How the President and CEO of Volt Credit Union Conquered a Once-In-A-Lifetime Opportunity

Loretta Roney shares how to tackle an intimidating career moment.

By Lillian Stone

Aug 2018

Loretta Roney stands in front of a big screen, speaking into a microphone at a podium.
Photo by Brad ZweerinkLoretta Roney spoke at Biz 417's Ladies Who Launch conference where Volt Credit Union was the presenting sponsor.

When Loretta Roney was 28 years old, she became the president and CEO of a Jefferson City–based financial institution. The catch? She thought she was stepping into a general management role.

“The [human resources department] at the institution had listed the position as a manager,” Roney says. “Then, on my first day, I kept seeing sheets that said ‘president and CEO.’ I asked my staff, ‘When will I meet the president?’ And they said, you’re it.’”


Volt Credit Union

Since accepting such a high-pressure role as a young professional, Roney has learned a lot—and she’s thankful for the experience. “It was intimidating,” says Roney, who currently serves as the president and CEO of Volt Credit Union (formerly Community Financial Credit Union). “I had a good base level with a background in accounting and finance, but there were a lot of things I didn’t know how to do.” 

“I realized at that moment that I had a choice. I could step forward into growth or backward into safety.”
Photos by Brad Zweerink

Instead of leaving a position she didn’t feel ready for, she leaned into the discomfort. “I realized at that moment that I had a choice,” she says. “I could step forward into growth or backward into safety.” First, she connected with the president of another local credit union, who schooled her on the union’s electronic processing system and connected her with other helpful community members. Roney also spent a lot of time growing her knowledge outside of work hours. “I had a lot of long nights,” she says. “I went to every training session, took every webinar and focused on building my network.” 
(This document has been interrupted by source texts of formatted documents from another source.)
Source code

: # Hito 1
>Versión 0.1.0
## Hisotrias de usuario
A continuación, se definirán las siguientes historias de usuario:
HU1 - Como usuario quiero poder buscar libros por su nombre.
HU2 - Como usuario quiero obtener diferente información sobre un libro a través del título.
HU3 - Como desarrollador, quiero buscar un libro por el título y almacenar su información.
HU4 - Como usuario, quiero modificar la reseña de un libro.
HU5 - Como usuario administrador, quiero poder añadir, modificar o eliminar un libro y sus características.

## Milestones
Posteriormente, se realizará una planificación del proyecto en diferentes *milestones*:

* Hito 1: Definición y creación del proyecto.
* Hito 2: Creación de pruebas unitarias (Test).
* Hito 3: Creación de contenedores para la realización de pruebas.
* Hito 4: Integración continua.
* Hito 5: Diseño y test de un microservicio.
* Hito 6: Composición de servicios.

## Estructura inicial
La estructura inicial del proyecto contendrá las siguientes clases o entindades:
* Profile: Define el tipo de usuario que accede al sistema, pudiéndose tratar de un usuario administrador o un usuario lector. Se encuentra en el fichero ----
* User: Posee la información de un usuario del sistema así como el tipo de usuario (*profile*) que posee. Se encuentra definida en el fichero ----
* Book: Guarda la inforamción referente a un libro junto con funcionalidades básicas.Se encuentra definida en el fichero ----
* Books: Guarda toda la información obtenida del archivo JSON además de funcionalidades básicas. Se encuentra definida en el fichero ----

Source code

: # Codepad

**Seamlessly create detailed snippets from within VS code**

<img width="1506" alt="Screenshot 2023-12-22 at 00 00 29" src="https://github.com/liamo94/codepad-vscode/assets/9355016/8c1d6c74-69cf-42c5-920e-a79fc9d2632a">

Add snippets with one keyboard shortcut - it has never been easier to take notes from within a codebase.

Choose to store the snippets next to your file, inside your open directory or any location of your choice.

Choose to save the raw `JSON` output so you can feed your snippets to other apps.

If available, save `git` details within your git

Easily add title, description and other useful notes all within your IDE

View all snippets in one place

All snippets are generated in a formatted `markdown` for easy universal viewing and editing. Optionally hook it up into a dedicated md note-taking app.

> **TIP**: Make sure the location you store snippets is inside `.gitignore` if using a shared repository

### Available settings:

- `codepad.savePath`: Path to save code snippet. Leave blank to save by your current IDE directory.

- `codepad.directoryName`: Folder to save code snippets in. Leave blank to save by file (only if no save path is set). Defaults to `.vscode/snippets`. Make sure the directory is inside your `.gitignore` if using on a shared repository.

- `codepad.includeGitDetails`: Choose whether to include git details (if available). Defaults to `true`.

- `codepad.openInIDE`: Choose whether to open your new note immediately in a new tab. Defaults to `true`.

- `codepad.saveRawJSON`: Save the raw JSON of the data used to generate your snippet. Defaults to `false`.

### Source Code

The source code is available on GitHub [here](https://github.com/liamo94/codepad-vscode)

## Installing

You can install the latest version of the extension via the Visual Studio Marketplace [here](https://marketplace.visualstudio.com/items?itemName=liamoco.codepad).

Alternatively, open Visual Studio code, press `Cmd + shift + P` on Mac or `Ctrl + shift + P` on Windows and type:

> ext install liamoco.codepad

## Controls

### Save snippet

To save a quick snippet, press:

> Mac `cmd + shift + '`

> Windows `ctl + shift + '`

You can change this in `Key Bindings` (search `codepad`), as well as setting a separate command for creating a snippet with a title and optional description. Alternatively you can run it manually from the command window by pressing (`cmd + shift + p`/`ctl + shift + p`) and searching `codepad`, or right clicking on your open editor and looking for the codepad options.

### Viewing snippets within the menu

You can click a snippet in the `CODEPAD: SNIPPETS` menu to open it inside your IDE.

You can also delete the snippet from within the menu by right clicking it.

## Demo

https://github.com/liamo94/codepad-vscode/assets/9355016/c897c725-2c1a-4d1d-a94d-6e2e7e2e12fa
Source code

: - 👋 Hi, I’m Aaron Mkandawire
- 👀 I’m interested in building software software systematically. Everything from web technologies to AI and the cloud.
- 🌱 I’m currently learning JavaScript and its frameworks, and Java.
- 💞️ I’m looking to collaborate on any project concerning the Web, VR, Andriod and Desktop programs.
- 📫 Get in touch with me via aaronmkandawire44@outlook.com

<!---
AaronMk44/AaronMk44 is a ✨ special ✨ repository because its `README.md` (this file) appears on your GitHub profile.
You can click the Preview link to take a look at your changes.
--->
Her advice for other individuals facing intimidating career opportunities? Stay humble. Instead of bluffing her way through a period of ignorance in the new position, she asked countless questions and focused on growth, not pride. “As long as you have a learning mindset and are willing to work hard, you might be surprised at what you can do,” she says. “Don’t be afraid to raise your hand in that meeting.”